Herrick covered the Korean War, and he covered presidents. He also covered King during the early days of his civil rights leadership in Montgomery, Alabama. That memory of standing in the killer’s perch has stuck with him.
“It was very strange … to sit there and just climb into the bath tub and put my arms on the windowsill just like the killer,” he said.
A grieving family
Pointing his camera toward the front of a chapel adorned with flowers, Jack Thornell pressed the shutter. His photograph showed the pain of Martin Luther King Jr.’s assassination like few others: It was a scene of his widow and children viewing the body of the slain minister in an open wooden casket.
It wasn’t Thornell’s first landmark photo of the civil rights era. He’d already won a Pulitzer Prize for a photo made nearly two years earlier of activist James Meredith screaming in pain after he was shot while making a one-person march in Mississippi.
But the circumstances of the King photo were different.
Thornell, 78, had covered the sanitation worker’s strike that preceded King’s assassination in Memphis, and he was later told to rush from New Orleans to Atlanta after the killing. His first assignment was to photograph the family viewing King’s body at the Spelman College’s Sisters Chapel, and he was late.

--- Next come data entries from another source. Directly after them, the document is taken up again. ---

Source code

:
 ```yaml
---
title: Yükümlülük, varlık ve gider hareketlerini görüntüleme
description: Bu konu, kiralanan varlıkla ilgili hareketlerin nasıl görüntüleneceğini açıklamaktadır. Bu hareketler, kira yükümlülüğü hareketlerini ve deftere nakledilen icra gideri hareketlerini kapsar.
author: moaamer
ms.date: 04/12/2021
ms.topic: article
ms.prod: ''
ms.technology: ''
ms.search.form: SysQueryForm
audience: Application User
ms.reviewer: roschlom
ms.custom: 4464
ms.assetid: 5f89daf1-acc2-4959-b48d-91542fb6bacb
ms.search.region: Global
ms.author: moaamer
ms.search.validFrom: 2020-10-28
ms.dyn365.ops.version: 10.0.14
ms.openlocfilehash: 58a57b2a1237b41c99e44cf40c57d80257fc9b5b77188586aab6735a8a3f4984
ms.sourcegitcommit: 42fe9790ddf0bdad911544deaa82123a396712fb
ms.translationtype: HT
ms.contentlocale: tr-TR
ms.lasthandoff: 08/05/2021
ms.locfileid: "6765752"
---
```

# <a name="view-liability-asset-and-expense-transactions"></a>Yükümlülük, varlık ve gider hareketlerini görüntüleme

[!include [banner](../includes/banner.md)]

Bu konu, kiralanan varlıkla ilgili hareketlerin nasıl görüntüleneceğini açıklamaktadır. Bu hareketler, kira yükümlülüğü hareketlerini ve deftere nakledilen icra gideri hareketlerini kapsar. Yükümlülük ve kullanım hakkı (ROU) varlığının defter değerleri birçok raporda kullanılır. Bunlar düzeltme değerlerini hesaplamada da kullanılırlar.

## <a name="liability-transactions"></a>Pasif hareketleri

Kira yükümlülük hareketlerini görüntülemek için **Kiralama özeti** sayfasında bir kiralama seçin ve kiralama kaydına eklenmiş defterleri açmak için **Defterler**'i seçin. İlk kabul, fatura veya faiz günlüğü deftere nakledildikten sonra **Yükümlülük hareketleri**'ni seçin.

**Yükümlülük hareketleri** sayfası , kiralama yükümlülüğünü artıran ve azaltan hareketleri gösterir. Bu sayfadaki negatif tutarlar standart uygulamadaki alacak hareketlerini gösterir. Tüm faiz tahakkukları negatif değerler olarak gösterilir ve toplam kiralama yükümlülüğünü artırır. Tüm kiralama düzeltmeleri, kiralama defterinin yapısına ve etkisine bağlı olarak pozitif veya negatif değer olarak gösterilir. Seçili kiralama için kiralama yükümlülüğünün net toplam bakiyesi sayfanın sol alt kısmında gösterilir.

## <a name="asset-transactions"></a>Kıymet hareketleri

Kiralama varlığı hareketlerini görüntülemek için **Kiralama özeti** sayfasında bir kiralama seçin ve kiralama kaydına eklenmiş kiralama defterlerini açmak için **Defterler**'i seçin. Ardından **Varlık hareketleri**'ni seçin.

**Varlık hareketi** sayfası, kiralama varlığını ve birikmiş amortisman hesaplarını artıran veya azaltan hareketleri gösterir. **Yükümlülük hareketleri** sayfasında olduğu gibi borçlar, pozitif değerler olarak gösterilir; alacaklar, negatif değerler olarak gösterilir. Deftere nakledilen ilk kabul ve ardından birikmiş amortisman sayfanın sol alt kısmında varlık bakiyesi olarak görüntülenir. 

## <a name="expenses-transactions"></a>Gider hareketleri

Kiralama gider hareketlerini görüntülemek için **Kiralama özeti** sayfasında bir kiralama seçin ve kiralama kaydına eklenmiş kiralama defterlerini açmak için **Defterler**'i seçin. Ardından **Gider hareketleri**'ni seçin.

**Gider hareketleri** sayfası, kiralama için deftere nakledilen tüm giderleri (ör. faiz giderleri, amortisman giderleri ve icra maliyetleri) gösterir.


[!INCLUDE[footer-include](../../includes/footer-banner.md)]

Thornell said he dashed around another photographer and climbed atop a pew, clambering toward the casket by stepping over pew after pew. He made that picture of the family but then felt all eyes upon him.
“I was shaken when I left there. I had my eyes on the floor because I knew everyone was looking at me for my despicable behavior,” Thornell said in a recent interview at his home in Kenner, Louisiana. “But I didn’t leave without the picture.”
“Let Kathryn in”
Kathryn Johnson was a young AP reporter in Atlanta when the civil rights movement began, and she wound up on the civil rights beat partly because older, male reporters didn’t want it.
Johnson had been covering King and his wife for years by the time she stood outside their home with other journalists on a rainy night in Atlanta following the assassination. From inside, widow Coretta Scott King called out.
“Let Kathryn in,” she said. That invitation began a remarkable period in which AP was alone in having a reporter with the King family for five days following the killing.
Johnson called in details for the funeral plans. She watched TV coverage of the assassination with the family, acted as a chauffeur for King’s grieving father, cooked breakfast for the family and then greeted former first lady Jackie Kennedy when she arrived on the morning of the funeral.
“I had an apron on and a towel over my hand and she made a beeline for me and she shook my hand to my astonishment,” Johnson said in a recent interview in Atlanta. “To this day, I think she thought I was the King’s white maid. I was the only white person in the house.”
Like many white Southerners of her time, Johnson grew up knowing blacks mainly as people who worked around the homes of whites as cooks or yard help. Her work changed that; she came to see the effects of racism and segregation and the nobility of the cause of freedom.
“It was a life-transforming experience for me,” Johnson said.